Leave the giant rolling bag at the hotel. You want your hands free and your footprint small.
Where to stay
Horseshoe and Paris both have rooms steps from the tournament floor — the most convenient option if you're playing daily and want to crawl upstairs after a 14-hour Day 2.
The mid-Strip location also puts the Flamingo, The Linq, Cromwell, Planet Hollywood, Bellagio, and the Cosmopolitan within a short walk. For a longer stay or a group, an off-Strip Airbnb or short-term rental is cheaper, gives you a kitchen, and lets you actually sleep away from the casino floor.
Surviving the grind
This is the part nobody warns first-timers about. A deep run is a 12-to-14-hour day, sometimes back-to-back. Treat it like an athletic event, because it is one.
- Sleep is +EV. Tired players make tired decisions.
- Hydrate and eat real meals — not just casino snacks and energy drinks.
- Use your breaks. Bathroom, water, stretch, fresh air — don't burn all 20 minutes in the cashier line.
- Pace the alcohol. “Free” drinks at the table have a hidden cost.
- Step outside daily. Sunlight exists, even here.
- Build in a day off. Seven straight weeks breaks most people; even the pros reset.
The Main Event isn't won on Day 1. It's survived — one good night's sleep at a time.
Bankroll & expectations
The WSOP is a bankroll bonfire if you treat it like a slot machine. Decide before you go how much of your roll this trip gets, and treat that as the ceiling — not a starting point you'll “top up” at the ATM.
Mix your schedule. A few smaller events ($300–$1,500) give you more shots and more poker than firing one big bullet. And expect to lose most tournaments — that's the format, not you playing badly. Even the best pros cash a fraction of the time.
If you want to think clearly about the swings before you go, our Bankroll Guide has the real numbers.
Frequently asked questions
The stuff first-timers ask before they book the trip.
Do I have to be a pro to play the WSOP?
No. Anyone 21 or older who can cover a buy-in can enter. The fields are full of amateurs, and many of them qualified cheaply through satellites.
How much does it cost to play?
Buy-ins range from around $300 up to the $10,000 Main Event, with plenty of events in between. You only pay for the tournaments you enter — there's no membership or door fee.

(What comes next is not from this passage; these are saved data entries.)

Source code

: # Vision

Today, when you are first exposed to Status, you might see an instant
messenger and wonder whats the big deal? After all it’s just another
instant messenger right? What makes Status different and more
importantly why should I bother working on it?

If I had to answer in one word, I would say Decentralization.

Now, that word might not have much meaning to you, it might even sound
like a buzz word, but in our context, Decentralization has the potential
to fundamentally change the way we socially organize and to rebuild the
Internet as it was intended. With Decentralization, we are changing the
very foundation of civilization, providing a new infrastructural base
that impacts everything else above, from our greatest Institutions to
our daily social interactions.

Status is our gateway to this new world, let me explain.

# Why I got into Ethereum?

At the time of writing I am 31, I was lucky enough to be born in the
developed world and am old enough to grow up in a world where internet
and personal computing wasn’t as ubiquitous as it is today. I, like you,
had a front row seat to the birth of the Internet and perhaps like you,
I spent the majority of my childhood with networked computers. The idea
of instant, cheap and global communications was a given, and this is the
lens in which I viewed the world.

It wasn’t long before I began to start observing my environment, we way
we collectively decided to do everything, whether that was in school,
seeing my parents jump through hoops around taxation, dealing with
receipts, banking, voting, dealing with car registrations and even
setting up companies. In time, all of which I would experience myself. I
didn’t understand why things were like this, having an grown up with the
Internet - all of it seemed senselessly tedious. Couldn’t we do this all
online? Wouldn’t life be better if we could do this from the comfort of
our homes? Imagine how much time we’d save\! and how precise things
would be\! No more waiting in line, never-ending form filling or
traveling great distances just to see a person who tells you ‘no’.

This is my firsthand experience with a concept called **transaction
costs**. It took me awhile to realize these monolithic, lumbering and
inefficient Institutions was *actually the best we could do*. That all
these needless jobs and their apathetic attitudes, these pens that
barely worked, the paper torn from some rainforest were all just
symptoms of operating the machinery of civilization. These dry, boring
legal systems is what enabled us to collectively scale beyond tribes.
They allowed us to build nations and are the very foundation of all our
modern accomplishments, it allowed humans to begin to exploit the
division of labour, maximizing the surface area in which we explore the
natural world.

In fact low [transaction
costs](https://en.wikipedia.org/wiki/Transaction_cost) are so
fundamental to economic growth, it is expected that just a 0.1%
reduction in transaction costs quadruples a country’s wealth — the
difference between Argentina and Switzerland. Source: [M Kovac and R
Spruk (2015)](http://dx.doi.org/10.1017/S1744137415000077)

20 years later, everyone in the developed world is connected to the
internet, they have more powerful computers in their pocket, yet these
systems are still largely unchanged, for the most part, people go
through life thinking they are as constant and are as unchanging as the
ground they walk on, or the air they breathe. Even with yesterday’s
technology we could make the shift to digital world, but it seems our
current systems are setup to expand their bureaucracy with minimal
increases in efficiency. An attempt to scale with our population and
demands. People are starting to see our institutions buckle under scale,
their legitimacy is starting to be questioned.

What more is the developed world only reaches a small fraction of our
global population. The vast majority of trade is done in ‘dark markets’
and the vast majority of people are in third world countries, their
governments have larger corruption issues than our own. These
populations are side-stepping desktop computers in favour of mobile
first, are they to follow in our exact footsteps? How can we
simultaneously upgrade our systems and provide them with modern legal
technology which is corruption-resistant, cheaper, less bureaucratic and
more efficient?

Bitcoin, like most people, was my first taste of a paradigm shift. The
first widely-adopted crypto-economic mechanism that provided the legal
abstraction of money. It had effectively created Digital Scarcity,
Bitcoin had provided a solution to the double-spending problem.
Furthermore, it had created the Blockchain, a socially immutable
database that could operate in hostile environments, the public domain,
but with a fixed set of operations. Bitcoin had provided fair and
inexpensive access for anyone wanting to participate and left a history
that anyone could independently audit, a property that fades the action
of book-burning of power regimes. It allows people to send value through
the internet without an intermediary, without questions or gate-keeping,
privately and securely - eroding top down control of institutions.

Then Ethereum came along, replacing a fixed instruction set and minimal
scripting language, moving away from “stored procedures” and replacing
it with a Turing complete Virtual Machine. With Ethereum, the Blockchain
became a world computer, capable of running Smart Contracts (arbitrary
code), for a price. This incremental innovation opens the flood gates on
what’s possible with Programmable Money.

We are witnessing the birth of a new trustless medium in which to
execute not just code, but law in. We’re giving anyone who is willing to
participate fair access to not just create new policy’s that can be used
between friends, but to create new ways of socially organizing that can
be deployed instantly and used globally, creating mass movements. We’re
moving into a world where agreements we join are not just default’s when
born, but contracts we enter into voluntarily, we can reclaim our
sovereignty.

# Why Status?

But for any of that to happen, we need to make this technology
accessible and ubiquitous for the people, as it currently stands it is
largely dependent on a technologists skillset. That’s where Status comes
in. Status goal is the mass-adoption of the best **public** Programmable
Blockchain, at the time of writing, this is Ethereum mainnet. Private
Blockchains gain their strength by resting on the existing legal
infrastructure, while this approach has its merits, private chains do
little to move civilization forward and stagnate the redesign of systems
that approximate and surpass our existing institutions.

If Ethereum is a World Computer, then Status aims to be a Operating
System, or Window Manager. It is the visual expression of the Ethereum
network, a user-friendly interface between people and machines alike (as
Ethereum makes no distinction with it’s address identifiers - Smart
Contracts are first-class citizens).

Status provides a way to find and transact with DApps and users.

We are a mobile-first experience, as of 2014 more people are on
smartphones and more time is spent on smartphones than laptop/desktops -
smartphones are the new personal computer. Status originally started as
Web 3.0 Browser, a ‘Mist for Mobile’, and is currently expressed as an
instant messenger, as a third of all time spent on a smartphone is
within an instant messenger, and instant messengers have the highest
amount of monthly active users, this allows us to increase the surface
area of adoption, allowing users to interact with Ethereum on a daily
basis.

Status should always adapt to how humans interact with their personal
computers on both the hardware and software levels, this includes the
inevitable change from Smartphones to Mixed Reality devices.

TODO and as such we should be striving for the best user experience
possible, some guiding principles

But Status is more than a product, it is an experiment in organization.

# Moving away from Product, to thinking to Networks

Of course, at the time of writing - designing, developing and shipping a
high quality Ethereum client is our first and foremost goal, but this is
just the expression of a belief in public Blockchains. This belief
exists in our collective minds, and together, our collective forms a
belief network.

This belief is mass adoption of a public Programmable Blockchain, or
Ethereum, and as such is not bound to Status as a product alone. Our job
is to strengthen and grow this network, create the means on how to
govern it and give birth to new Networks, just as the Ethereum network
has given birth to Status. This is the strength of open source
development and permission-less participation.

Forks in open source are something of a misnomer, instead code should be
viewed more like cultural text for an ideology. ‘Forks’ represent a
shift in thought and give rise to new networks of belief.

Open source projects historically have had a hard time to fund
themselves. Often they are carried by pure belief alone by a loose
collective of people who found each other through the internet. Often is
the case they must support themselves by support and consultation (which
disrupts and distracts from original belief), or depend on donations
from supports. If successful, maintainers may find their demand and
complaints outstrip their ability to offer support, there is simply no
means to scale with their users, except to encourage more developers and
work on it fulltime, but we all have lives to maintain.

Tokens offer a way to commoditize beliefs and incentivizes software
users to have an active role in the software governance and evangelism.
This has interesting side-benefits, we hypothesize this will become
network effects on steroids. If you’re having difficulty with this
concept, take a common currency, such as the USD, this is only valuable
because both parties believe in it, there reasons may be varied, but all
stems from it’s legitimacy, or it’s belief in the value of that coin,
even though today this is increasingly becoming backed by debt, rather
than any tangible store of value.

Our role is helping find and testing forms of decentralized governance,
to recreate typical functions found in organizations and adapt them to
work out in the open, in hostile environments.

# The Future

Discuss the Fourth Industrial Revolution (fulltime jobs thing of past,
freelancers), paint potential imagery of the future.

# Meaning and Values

What's the easiest way to register?
The WSOP+ app. You can register and pay from your phone, see your table and seat, and skip the desk line. You'll still need a Caesars Rewards card and a photo ID.
Can I win my way in cheaply?
Yes — that's exactly what satellites are for. In-person mega-satellites run daily at the venue, and online qualifiers (WSOP Online in the U.S., GGPoker internationally) award seats from home.

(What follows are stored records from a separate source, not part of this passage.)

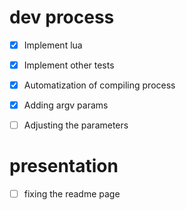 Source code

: 
# dev process 
- [X] Implement lua 
- [X] Implement other tests 
- [X] Automatization of compiling process 
- [X] Adding argv params 
- [ ] Adjusting the parameters 


# presentation 

- [ ] fixing the readme page 
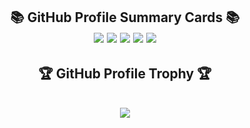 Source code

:<h2 align="center">📚 GitHub Profile Summary Cards 📚</h    2>

<br/>
<div align="center">
    <img src="http://github-profile-summary-cards.vercel.app/api/cards/profile-details?username=Yutosaki&theme=tokyonight"/>
    <img src="http://github-profile-summary-cards.vercel.app/api/cards/repos-per-language?username=Yutosaki&theme=tokyonight"/>
    <img src="http://github-profile-summary-cards.vercel.app/api/cards/most-commit-language?username=Yutosaki&theme=tokyonight"/>
    <img src="http://github-profile-summary-cards.vercel.app/api/cards/stats?username=Yutosaki&theme=tokyonight"/>
    <img src="http://github-profile-summary-cards.vercel.app/api/cards/productive-time?username=Yutosaki&theme=tokyonight&utcOffset=9"/>

<!--     <img src="http://github-profile-summary-cards.vercel.app/api/cards/stats?username=Yutosaki&theme=github_dark"/> -->
</div>

<h2 align="center">🏆 GitHub Profile Trophy 🏆</h2>
<br/>
<div align="center">
    <img src="https://github-profile-trophy.vercel.app/?username=Yutosaki&theme=tokyonight"/>
</div>

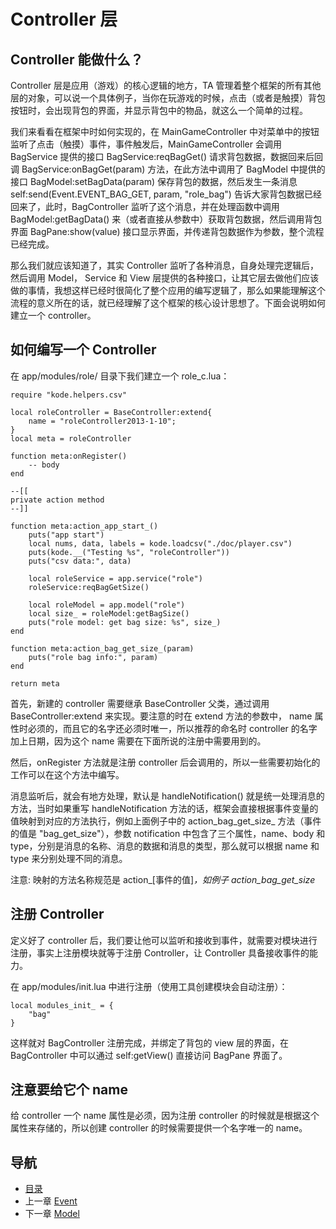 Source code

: # Controller 层

## Controller 能做什么？ ##

Controller 层是应用（游戏）的核心逻辑的地方，TA 管理着整个框架的所有其他层的对象，可以说一个具体例子，当你在玩游戏的时候，点击（或者是触摸）背包按钮时，会出现背包的界面，并显示背包中的物品，就这么一个简单的过程。

我们来看看在框架中时如何实现的，在 MainGameController 中对菜单中的按钮监听了点击（触摸）事件，事件触发后，MainGameController 会调用 BagService 提供的接口 BagService:reqBagGet() 请求背包数据，数据回来后回调 BagService:onBagGet(param) 方法，在此方法中调用了 BagModel 中提供的接口 BagModel:setBagData(param) 保存背包的数据，然后发生一条消息 self:send(Event.EVENT_BAG_GET, param, "role_bag") 告诉大家背包数据已经回来了，此时，BagController 监听了这个消息，并在处理函数中调用 BagModel:getBagData() 来（或者直接从参数中）获取背包数据，然后调用背包界面 BagPane:show(value) 接口显示界面，并传递背包数据作为参数，整个流程已经完成。

那么我们就应该知道了，其实 Controller 监听了各种消息，自身处理完逻辑后，然后调用 Model， Service 和 View 层提供的各种接口，让其它层去做他们应该做的事情，我想这样已经时很简化了整个应用的编写逻辑了，那么如果能理解这个流程的意义所在的话，就已经理解了这个框架的核心设计思想了。下面会说明如何建立一个 controller。

## 如何编写一个 Controller ##

在 app/modules/role/ 目录下我们建立一个 role_c.lua：

	require "kode.helpers.csv"
	
	local roleController = BaseController:extend{
		name = "roleController2013-1-10";
	}
	local meta = roleController
	
	function meta:onRegister()
		-- body
	end
	
	--[[
	private action method
	--]]
	
	function meta:action_app_start_()
		puts("app start")
		local nums, data, labels = kode.loadcsv("./doc/player.csv")
		puts(kode.__("Testing %s", "roleController"))
		puts("csv data:", data)
	
		local roleService = app.service("role")
		roleService:reqBagGetSize()
	
		local roleModel = app.model("role")
		local size_ = roleModel:getBagSize()
		puts("role model: get bag size: %s", size_)
	end
	
	function meta:action_bag_get_size_(param)
		puts("role bag info:", param)
	end
	
	return meta

首先，新建的 controller 需要继承 BaseController 父类，通过调用 BaseController:extend 来实现。要注意的时在 extend 方法的参数中， name 属性时必须的，而且它的名字还必须时唯一，所以推荐的命名时 controller 的名字加上日期，因为这个 name 需要在下面所说的注册中需要用到的。

然后，onRegister 方法就是注册 controller 后会调用的，所以一些需要初始化的工作可以在这个方法中编写。

消息监听后，就会有地方处理，默认是 handleNotification() 就是统一处理消息的方法，当时如果重写 handleNotification 方法的话，框架会直接根据事件变量的值映射到对应的方法执行，例如上面例子中的 action_bag_get_size_ 方法（事件的值是 "bag_get_size"），参数 notification 中包含了三个属性，name、body 和 type，分别是消息的名称、消息的数据和消息的类型，那么就可以根据 name 和 type 来分别处理不同的消息。

注意: 映射的方法名称规范是 action_[事件的值]_，如例子 action_bag_get_size_

## 注册 Controller ##

定义好了 controller 后，我们要让他可以监听和接收到事件，就需要对模块进行注册，事实上注册模块就等于注册 Controller，让 Controller 具备接收事件的能力。

在 app/modules/init.lua 中进行注册（使用工具创建模块会自动注册）：

	local modules_init_ = {
		"bag"
	}

这样就对 BagController 注册完成，并绑定了背包的 view 层的界面，在 BagController 中可以通过 self:getView() 直接访问 BagPane 界面了。

## 注意要给它个 name ##

给 controller 一个 name 属性是必须，因为注册 controller 的时候就是根据这个属性来存储的，所以创建 controller 的时候需要提供一个名字唯一的 name。

## 导航
- [目录](00.md)
- 上一章 [Event](02.md)
- 下一章 [Model](04.md)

When is the 2026 Main Event?
It begins Thursday, July 2 with four Day 1 flights, late registration runs through July 7, and the final table plays out August 3–5 after a scheduled delay.
Is the WSOP only in Las Vegas?
The big summer series is, at Horseshoe and Paris. But the WSOP Circuit and international stops run year-round in other cities and countries.